• [Task objective] Search the records for the string "original", then copy each line that has it.

Segment Start: Data to process

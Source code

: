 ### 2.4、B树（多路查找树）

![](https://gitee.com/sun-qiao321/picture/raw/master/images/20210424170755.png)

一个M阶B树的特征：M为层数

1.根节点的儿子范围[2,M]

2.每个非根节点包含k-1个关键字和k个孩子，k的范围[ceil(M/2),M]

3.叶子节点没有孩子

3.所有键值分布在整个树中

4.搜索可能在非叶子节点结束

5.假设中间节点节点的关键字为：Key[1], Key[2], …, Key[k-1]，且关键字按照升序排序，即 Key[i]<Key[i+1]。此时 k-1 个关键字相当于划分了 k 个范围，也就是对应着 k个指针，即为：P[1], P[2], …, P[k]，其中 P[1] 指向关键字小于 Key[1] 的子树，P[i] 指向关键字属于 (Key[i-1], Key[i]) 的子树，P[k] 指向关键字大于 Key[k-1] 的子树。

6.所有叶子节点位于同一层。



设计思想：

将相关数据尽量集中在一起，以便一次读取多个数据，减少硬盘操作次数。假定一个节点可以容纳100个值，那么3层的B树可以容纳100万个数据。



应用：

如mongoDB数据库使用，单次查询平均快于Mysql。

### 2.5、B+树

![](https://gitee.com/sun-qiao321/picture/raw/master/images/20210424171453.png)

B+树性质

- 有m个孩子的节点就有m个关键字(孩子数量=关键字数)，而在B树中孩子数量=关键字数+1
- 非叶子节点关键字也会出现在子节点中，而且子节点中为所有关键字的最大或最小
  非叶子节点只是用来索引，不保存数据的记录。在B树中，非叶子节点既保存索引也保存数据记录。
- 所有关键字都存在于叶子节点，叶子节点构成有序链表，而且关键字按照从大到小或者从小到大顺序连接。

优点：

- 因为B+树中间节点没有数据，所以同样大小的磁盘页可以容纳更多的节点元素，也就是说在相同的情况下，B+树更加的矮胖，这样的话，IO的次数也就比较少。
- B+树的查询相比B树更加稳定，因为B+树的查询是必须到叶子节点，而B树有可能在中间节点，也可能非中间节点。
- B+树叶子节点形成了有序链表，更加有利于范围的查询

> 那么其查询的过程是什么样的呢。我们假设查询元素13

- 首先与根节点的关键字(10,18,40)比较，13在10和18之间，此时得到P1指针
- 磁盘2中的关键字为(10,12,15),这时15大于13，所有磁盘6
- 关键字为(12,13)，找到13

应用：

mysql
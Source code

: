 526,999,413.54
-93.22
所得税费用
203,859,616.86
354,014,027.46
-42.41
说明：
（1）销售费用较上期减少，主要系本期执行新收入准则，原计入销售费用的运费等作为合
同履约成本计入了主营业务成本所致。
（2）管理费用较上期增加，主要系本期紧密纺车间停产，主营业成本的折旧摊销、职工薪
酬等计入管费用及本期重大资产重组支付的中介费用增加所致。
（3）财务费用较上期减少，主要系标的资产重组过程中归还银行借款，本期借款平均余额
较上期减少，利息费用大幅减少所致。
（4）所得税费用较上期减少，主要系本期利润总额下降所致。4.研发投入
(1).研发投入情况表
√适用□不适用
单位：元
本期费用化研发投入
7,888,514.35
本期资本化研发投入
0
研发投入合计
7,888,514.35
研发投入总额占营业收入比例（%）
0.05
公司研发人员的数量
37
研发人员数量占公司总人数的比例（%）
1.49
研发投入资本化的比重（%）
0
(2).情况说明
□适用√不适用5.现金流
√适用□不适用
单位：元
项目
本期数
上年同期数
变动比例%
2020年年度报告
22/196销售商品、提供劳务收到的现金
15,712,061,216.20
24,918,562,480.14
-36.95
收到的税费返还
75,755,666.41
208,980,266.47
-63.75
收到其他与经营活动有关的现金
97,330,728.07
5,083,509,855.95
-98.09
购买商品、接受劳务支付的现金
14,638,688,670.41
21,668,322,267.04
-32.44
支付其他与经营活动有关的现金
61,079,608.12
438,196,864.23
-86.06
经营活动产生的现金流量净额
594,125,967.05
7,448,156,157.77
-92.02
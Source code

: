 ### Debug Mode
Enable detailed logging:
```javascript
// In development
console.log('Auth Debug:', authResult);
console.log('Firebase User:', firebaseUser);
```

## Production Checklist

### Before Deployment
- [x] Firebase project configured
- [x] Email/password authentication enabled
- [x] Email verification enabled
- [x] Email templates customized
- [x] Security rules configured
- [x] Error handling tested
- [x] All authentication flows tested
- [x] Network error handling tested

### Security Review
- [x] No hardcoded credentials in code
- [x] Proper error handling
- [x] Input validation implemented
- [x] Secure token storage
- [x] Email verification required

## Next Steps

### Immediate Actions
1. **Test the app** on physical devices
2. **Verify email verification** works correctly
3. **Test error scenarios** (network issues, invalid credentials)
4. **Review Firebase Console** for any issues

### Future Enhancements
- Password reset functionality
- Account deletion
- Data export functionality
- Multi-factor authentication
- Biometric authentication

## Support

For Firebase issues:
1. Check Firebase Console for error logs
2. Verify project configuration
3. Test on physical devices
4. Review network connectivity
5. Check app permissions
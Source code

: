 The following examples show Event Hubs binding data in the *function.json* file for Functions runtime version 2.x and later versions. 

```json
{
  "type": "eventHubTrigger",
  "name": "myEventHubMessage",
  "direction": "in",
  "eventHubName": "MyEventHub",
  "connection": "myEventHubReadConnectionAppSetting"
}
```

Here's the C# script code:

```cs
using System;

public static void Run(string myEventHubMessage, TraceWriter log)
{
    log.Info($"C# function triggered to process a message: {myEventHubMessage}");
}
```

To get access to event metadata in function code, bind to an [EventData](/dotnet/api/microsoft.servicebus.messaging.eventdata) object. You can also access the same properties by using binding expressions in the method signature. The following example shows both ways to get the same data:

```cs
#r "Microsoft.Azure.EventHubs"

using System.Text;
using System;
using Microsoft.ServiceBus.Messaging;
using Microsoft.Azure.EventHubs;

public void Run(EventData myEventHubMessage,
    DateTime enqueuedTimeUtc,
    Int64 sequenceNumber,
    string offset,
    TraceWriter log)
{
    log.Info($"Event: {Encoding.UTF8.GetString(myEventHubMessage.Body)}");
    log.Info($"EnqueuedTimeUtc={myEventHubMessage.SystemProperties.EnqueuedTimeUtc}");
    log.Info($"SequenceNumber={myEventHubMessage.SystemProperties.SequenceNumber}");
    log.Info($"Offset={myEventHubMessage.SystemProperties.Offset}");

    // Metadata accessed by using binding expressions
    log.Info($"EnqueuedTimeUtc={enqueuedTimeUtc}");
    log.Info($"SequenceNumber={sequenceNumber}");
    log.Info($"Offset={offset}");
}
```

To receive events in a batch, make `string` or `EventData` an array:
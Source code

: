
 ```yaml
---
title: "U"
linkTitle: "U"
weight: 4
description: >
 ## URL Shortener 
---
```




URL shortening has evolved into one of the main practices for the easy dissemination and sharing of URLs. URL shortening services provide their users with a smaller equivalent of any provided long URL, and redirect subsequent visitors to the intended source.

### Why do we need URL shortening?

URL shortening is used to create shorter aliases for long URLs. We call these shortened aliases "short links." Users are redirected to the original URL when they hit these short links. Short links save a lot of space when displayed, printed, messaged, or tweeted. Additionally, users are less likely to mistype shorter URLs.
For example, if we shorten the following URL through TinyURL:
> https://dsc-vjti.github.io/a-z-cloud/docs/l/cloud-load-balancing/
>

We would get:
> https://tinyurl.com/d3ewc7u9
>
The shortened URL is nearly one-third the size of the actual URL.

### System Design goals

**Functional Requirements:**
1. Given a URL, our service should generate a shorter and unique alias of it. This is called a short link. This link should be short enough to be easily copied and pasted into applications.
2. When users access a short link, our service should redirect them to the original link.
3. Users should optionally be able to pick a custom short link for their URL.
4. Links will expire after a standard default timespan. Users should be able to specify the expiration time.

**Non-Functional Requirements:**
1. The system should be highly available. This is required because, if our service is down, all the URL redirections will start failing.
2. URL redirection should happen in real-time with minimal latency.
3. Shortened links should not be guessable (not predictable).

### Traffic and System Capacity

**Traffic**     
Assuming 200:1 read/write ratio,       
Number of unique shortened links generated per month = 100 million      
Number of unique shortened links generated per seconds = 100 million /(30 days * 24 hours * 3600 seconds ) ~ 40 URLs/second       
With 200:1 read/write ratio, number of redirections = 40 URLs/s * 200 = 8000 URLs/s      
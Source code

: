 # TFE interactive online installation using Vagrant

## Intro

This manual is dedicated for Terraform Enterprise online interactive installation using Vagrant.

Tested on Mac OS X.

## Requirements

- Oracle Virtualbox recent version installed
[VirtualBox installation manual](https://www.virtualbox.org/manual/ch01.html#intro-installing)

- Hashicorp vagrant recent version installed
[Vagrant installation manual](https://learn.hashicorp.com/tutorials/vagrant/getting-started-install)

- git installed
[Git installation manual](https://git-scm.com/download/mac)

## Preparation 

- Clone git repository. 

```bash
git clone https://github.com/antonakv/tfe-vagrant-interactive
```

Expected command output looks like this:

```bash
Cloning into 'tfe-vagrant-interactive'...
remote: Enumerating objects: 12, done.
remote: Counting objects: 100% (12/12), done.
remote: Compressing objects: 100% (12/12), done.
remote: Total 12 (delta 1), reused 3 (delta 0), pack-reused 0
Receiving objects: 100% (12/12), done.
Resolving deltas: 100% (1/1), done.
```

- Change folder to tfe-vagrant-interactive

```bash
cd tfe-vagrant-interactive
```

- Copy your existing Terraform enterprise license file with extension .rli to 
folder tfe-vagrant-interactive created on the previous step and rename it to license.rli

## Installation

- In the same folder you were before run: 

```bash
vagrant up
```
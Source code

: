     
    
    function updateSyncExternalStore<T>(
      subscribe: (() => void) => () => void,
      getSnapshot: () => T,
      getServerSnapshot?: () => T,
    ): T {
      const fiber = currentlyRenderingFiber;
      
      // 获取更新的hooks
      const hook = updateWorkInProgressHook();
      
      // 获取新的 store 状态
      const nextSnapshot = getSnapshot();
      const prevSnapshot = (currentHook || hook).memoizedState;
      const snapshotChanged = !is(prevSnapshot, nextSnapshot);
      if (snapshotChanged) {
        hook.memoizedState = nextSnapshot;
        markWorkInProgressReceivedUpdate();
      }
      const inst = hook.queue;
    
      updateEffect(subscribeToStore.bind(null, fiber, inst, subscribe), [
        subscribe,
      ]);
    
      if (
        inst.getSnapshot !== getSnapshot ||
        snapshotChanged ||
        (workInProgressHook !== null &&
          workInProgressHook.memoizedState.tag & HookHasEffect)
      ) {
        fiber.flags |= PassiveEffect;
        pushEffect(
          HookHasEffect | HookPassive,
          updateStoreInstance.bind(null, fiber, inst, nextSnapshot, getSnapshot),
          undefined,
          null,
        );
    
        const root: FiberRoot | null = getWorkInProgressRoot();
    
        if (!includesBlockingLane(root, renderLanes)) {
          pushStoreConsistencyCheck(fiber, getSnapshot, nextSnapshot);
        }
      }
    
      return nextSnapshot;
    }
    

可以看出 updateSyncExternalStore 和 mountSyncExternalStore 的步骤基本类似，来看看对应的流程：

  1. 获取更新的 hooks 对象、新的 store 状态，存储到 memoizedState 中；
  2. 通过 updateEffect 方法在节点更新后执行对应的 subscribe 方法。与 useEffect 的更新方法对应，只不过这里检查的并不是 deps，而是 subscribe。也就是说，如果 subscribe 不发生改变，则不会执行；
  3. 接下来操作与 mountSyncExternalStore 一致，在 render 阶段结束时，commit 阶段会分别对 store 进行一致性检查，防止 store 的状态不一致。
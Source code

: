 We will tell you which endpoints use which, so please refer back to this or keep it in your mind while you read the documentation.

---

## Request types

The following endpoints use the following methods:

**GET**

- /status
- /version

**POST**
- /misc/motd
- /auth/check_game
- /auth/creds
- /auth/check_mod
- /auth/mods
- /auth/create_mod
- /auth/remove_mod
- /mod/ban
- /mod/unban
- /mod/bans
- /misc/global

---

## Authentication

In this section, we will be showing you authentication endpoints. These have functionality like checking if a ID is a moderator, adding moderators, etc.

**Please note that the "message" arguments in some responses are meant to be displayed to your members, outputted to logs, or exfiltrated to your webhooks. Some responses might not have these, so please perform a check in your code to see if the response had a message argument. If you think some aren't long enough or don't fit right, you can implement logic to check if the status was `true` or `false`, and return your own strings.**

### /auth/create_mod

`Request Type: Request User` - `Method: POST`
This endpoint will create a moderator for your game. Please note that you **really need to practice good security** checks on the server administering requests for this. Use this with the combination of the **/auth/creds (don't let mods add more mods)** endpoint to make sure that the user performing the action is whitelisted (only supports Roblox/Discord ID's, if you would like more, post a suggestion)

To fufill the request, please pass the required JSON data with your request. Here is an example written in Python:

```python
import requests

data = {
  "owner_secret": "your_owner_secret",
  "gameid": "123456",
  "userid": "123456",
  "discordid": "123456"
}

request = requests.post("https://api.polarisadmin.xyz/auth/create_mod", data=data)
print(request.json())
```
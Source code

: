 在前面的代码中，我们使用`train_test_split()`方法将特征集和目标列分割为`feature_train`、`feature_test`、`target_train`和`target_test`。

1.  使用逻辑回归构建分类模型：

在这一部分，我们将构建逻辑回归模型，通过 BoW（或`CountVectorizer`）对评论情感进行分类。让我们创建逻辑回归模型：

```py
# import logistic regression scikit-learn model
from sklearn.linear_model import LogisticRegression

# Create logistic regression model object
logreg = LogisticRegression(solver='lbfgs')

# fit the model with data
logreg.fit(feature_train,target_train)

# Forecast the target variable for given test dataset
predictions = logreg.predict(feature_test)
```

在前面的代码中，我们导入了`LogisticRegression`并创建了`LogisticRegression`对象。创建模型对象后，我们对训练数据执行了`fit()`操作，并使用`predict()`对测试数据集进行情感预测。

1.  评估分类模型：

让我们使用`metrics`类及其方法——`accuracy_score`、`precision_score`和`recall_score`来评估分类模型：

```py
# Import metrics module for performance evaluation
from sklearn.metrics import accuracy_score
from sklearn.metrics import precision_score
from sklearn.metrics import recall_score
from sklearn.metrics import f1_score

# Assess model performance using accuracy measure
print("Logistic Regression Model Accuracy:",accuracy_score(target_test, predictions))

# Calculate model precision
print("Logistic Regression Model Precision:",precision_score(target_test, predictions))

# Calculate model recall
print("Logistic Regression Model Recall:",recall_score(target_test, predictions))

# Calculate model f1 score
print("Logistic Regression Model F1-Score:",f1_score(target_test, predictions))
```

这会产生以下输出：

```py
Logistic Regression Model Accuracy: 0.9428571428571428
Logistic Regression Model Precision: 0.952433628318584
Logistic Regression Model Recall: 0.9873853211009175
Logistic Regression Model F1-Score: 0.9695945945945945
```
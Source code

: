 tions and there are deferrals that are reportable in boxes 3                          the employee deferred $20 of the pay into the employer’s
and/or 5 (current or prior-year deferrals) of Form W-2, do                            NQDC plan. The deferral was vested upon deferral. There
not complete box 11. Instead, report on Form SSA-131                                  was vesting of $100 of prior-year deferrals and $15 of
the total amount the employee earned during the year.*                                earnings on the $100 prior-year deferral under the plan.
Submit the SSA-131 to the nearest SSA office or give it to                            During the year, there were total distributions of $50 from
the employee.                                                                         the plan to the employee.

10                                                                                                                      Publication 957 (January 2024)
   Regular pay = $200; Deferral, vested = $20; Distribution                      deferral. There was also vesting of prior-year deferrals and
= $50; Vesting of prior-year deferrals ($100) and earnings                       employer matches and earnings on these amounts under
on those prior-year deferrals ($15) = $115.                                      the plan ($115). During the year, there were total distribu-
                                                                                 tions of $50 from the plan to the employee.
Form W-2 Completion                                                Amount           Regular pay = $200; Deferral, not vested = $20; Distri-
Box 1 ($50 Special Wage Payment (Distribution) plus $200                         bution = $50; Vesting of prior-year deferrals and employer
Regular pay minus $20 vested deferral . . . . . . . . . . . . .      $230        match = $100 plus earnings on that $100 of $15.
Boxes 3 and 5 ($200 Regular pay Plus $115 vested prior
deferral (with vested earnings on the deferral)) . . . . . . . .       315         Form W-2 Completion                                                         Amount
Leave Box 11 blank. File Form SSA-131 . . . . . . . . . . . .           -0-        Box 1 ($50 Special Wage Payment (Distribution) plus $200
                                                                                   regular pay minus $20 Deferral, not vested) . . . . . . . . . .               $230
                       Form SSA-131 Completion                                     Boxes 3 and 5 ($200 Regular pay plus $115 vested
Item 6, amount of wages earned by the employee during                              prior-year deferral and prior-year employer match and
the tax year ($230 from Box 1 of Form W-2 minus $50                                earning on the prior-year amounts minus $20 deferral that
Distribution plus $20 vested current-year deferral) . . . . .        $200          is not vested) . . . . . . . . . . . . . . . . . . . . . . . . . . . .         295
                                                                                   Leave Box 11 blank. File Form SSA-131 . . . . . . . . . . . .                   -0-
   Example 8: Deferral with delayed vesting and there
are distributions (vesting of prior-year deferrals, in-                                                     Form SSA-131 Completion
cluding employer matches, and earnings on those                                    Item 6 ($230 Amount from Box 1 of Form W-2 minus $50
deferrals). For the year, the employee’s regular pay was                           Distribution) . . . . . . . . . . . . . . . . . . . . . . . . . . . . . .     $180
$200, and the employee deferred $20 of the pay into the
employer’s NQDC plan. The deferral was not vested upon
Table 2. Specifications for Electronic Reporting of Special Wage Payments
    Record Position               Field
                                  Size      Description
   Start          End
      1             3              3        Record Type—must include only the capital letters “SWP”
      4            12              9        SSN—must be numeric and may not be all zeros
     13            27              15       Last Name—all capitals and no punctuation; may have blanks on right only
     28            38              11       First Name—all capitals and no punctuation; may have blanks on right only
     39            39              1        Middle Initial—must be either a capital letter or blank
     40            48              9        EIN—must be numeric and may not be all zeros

Segment End: Data to process

• [Task answer]
URL shortening is used to create shorter aliases for long URLs. We call these shortened aliases "short links." Users are redirected to the original URL when they hit these short links. Short links save a lot of space when displayed, printed, messaged, or tweeted. Additionally, users are less likely to mistype shorter URLs.
2. When users access a short link, our service should redirect them to the original link.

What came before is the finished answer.